Files
ik_llama.cpp/github-data/discussions/599 - mla matrix absorbtion.md
2025-07-23 13:31:53 +02:00

18 KiB
Raw Blame History

🗣️ #599 - mla matrix absorbtion

Author magikRUKKOLA
Created 2025-07-11
Updated 2025-07-15

Description

As a prefill optimization for the long context as implemented in ktransformers. I found some cool docs. Will leave it here.

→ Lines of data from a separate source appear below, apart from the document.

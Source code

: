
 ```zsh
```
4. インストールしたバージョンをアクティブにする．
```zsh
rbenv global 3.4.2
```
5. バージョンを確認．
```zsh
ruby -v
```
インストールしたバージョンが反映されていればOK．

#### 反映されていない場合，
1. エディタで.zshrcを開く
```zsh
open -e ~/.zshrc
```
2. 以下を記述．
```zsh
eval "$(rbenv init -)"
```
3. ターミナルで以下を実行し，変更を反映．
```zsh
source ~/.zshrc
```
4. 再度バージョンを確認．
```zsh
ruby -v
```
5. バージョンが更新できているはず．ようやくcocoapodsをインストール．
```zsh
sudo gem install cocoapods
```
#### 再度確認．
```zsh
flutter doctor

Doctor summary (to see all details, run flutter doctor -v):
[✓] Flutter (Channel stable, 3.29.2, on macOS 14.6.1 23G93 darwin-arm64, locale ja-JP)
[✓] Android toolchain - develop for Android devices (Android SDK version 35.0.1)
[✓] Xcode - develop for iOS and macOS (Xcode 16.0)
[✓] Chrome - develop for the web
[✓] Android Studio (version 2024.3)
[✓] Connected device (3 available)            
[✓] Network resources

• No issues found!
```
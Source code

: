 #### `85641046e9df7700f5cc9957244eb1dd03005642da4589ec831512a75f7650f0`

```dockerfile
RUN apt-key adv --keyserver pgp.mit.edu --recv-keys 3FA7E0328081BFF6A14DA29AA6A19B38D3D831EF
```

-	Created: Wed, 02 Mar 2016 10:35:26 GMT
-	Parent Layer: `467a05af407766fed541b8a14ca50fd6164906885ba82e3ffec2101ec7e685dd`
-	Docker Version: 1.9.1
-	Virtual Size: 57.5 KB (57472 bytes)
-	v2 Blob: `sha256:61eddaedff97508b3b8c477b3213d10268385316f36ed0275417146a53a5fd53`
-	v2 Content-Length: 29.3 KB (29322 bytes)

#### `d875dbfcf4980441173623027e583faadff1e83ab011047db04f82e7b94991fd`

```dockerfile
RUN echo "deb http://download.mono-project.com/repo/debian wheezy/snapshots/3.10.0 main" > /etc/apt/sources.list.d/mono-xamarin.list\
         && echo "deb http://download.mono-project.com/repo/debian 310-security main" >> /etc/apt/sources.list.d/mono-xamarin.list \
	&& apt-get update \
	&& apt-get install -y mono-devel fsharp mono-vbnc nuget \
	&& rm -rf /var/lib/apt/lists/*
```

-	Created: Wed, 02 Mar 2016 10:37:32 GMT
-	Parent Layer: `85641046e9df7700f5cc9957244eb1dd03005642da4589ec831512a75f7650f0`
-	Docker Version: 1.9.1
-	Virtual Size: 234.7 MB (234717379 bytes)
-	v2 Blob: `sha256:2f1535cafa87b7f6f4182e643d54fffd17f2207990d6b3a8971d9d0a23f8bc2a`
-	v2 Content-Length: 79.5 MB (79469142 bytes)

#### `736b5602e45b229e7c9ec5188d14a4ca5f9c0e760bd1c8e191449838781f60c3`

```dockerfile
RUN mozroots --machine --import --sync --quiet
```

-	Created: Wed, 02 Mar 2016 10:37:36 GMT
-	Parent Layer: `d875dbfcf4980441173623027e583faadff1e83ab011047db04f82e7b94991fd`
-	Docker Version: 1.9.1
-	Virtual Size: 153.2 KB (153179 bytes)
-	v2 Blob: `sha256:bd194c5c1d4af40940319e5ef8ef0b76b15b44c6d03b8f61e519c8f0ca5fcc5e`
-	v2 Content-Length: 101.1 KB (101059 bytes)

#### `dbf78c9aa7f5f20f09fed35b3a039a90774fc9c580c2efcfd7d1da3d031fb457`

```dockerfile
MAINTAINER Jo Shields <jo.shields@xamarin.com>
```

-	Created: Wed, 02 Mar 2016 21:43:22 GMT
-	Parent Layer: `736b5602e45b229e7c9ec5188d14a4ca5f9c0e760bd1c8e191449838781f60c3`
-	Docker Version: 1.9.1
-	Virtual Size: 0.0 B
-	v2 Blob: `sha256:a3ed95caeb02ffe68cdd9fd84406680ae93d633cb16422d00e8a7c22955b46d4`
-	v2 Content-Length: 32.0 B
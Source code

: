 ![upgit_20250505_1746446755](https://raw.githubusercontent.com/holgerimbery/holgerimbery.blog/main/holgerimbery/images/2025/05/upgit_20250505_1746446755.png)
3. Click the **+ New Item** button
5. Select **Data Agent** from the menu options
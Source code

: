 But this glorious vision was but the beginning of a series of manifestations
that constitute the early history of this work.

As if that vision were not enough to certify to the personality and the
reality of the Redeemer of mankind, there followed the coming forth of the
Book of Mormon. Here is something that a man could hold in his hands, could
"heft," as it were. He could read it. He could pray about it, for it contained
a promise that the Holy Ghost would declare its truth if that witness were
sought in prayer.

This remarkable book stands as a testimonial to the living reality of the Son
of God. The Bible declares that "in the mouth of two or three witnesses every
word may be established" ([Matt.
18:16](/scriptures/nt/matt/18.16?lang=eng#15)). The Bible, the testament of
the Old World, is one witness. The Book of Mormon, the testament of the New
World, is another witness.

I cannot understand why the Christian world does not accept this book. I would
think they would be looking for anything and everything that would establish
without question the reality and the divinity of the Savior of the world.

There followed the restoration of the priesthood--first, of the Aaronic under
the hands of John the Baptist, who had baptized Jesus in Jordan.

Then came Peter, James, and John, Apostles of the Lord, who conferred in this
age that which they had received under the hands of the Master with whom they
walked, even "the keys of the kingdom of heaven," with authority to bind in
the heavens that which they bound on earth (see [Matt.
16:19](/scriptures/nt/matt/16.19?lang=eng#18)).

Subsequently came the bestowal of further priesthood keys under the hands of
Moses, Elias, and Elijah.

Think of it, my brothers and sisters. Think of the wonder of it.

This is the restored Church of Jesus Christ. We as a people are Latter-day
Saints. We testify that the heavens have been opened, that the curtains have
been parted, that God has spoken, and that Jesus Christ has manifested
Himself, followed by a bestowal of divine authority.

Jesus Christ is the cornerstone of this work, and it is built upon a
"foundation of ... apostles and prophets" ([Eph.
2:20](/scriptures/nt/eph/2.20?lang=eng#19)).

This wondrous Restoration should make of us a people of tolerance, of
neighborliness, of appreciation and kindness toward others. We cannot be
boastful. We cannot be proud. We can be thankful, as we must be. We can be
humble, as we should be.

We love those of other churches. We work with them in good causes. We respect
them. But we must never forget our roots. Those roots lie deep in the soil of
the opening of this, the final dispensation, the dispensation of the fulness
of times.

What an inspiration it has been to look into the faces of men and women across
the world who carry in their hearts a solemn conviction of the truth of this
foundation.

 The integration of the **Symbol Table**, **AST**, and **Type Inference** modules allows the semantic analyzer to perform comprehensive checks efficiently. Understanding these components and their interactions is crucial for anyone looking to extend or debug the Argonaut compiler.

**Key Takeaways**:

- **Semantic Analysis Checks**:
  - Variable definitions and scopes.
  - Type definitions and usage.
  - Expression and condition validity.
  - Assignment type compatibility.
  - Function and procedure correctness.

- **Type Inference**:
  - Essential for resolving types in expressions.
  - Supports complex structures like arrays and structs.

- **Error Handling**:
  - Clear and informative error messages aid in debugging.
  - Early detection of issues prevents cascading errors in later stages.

https://github.com/madsys-dev/deepseekv2-profile/blob/main/workspace/blog/optimizing-mla.md

deepseek r1 explanation:

The matrix absorption technique in DeepSeek-V2's MLA (Multi-head Latent Attention) mechanism is a clever mathematical optimization that avoids explicitly decompressing the compressed KV cache, significantly reducing computation and memory overhead. Here's a step-by-step explanation:

1. Core Problem

Traditional MLA implementations:

  • Store compressed KV representations (small memory footprint)
  • But require decompression before attention calculation:
    k_t^C = W^{UK} \cdot c_t^{KV} \quad \text{(expensive operation)}
    
    v_t = W^{UV} \cdot c_t^{KV} \quad \text{(expensive operation)}
    

2. Key Insight: Matrix Associativity

Matrix multiplication is associative. Instead of decompressing KV, absorb the decompression matrices into adjacent operations:

  • K-absorption: Fuse decompression into Q projection
  • V-absorption: Fuse decompression into output projection

3. K-Absorption (for Attention Scores)

Original computation for non-RoPE attention scores:

{q_t^C}^\top k_t^C = (W^{UQ} c_t^Q)^\top (W^{UK} c_t^{KV})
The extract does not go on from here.